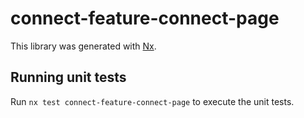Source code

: # connect-feature-connect-page

This library was generated with [Nx](https://nx.dev).

## Running unit tests

Run `nx test connect-feature-connect-page` to execute the unit tests.
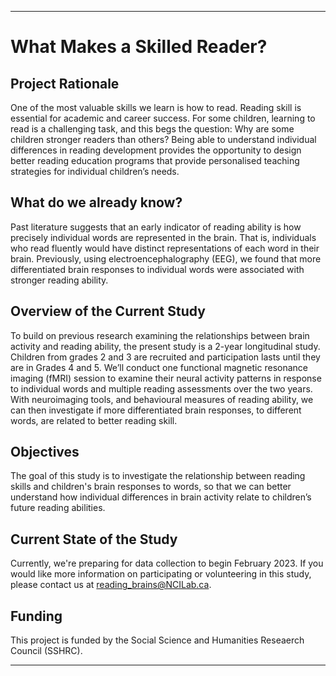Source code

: ---
# What Makes a Skilled Reader? 

## Project Rationale
One of the most valuable skills we learn is how to read. Reading skill is essential for academic and career success. For some children, learning to read is a challenging task, and this begs the question: Why are some children stronger readers than others? Being able to understand individual differences in reading development provides the opportunity to design better reading education programs that provide personalised teaching strategies for individual children’s needs.

## What do we already know?
Past literature suggests that an early indicator of reading ability is how precisely individual words are represented in the brain. That is, individuals who read fluently would have distinct representations of each word in their brain. Previously, using electroencephalography (EEG), we found that more differentiated brain responses to individual words were associated with stronger reading ability.

## Overview of the Current Study
To build on previous research examining the relationships between brain activity and reading ability, the present study is a 2-year longitudinal study. Children from grades 2 and 3 are recruited and participation lasts until they are in Grades 4 and 5.  We’ll conduct one functional magnetic resonance imaging (fMRI) session to examine their neural activity patterns in response to individual words and multiple reading assessments over the two years. With neuroimaging tools, and behavioural measures of reading ability, we can then investigate if more differentiated brain responses, to different words, are related to better reading skill. 

## Objectives
The goal of this study is to investigate the relationship between reading skills and children's brain responses to words, so that we can better understand how individual differences in brain activity relate to children’s future reading abilities.

## Current State of the Study
Currently, we're preparing for data collection to begin February 2023. If you would like more information on participating or volunteering in this study, please contact us at reading_brains@NCILab.ca.

## Funding
This project is funded by the Social Science and Humanities Reseaerch Council (SSHRC).

___

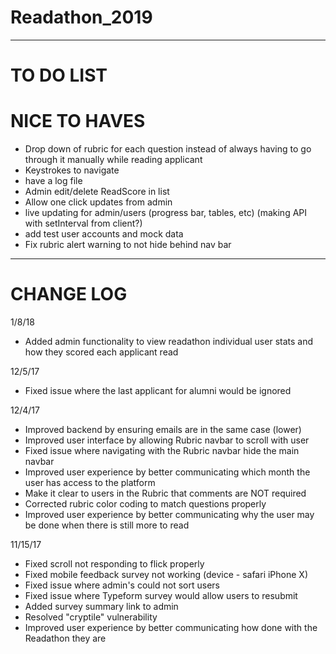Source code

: # Readathon_2019
---

# TO DO LIST

# NICE TO HAVES
- Drop down of rubric for each question instead of always having to go through it manually while reading applicant
- Keystrokes to navigate
- have a log file
- Admin edit/delete ReadScore in list
- Allow one click updates from admin
- live updating for admin/users (progress bar, tables, etc) (making API with setInterval from client?)
- add test user accounts and mock data
- Fix rubric alert warning to not hide behind nav bar
--- 

# CHANGE LOG
1/8/18
- Added admin functionality to view readathon individual user stats and how they scored each applicant read

12/5/17
- Fixed issue where the last applicant for alumni would be ignored

12/4/17
- Improved backend by ensuring emails are in the same case (lower)
- Improved user interface by allowing Rubric navbar to scroll with user
- Fixed issue where navigating with the Rubric navbar hide the main navbar
- Improved user experience by better communicating which month the user has access to the platform
- Make it clear to users in the Rubric that comments are NOT required
- Corrected rubric color coding to match questions properly
- Improved user experience by better communicating why the user may be done when there is still more to read

11/15/17
- Fixed scroll not responding to flick properly
- Fixed mobile feedback survey not working (device - safari iPhone X)
- Fixed issue where admin's could not sort users
- Fixed issue where Typeform survey would allow users to resubmit
- Added survey summary link to admin
- Resolved "cryptile" vulnerability
- Improved user experience by better communicating how done with the Readathon they are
* * * * *
Please repeat all of the data exactly as it stands, leaving the pictures out.

▶ RESULT FOR THIS EXERCISE
Source code

: # connect-feature-connect-page

This library was generated with [Nx](https://nx.dev).

## Running unit tests

Run `nx test connect-feature-connect-page` to execute the unit tests.
Source code

: ---
# What Makes a Skilled Reader? 

## Project Rationale
One of the most valuable skills we learn is how to read. Reading skill is essential for academic and career success. For some children, learning to read is a challenging task, and this begs the question: Why are some children stronger readers than others? Being able to understand individual differences in reading development provides the opportunity to design better reading education programs that provide personalised teaching strategies for individual children’s needs.

## What do we already know?
Past literature suggests that an early indicator of reading ability is how precisely individual words are represented in the brain. That is, individuals who read fluently would have distinct representations of each word in their brain. Previously, using electroencephalography (EEG), we found that more differentiated brain responses to individual words were associated with stronger reading ability.

## Overview of the Current Study
To build on previous research examining the relationships between brain activity and reading ability, the present study is a 2-year longitudinal study. Children from grades 2 and 3 are recruited and participation lasts until they are in Grades 4 and 5.  We’ll conduct one functional magnetic resonance imaging (fMRI) session to examine their neural activity patterns in response to individual words and multiple reading assessments over the two years. With neuroimaging tools, and behavioural measures of reading ability, we can then investigate if more differentiated brain responses, to different words, are related to better reading skill. 

## Objectives
The goal of this study is to investigate the relationship between reading skills and children's brain responses to words, so that we can better understand how individual differences in brain activity relate to children’s future reading abilities.

## Current State of the Study
Currently, we're preparing for data collection to begin February 2023. If you would like more information on participating or volunteering in this study, please contact us at reading_brains@NCILab.ca.

## Funding
This project is funded by the Social Science and Humanities Reseaerch Council (SSHRC).

___

Source code

: # Readathon_2019
---

# TO DO LIST

# NICE TO HAVES
- Drop down of rubric for each question instead of always having to go through it manually while reading applicant
- Keystrokes to navigate
- have a log file
- Admin edit/delete ReadScore in list
- Allow one click updates from admin
- live updating for admin/users (progress bar, tables, etc) (making API with setInterval from client?)
- add test user accounts and mock data
- Fix rubric alert warning to not hide behind nav bar
--- 

# CHANGE LOG
1/8/18
- Added admin functionality to view readathon individual user stats and how they scored each applicant read

12/5/17
- Fixed issue where the last applicant for alumni would be ignored

12/4/17
- Improved backend by ensuring emails are in the same case (lower)
- Improved user interface by allowing Rubric navbar to scroll with user
- Fixed issue where navigating with the Rubric navbar hide the main navbar
- Improved user experience by better communicating which month the user has access to the platform
- Make it clear to users in the Rubric that comments are NOT required
- Corrected rubric color coding to match questions properly
- Improved user experience by better communicating why the user may be done when there is still more to read

11/15/17
- Fixed scroll not responding to flick properly
- Fixed mobile feedback survey not working (device - safari iPhone X)
- Fixed issue where admin's could not sort users
- Fixed issue where Typeform survey would allow users to resubmit
- Added survey summary link to admin
- Resolved "cryptile" vulnerability
- Improved user experience by better communicating how done with the Readathon they are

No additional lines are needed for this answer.